TASK INSTRUCTIONS -> Going through the entries below, count each line that holds "Integrate" and give only the total.

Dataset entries
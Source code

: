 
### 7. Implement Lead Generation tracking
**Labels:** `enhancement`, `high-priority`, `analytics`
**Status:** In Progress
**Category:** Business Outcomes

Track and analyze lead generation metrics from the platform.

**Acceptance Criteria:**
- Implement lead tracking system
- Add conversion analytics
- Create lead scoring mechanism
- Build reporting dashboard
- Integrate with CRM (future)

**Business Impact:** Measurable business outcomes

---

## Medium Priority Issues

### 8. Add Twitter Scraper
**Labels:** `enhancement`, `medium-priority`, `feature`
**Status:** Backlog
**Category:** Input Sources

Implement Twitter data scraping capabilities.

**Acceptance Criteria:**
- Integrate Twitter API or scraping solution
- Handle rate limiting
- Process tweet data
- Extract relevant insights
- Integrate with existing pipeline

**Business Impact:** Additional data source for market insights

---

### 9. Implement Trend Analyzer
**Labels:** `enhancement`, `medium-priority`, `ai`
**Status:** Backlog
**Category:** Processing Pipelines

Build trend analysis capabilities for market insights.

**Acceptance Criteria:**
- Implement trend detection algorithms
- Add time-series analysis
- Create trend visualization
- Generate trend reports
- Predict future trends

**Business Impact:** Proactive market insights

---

RESPONSE AREA -> 3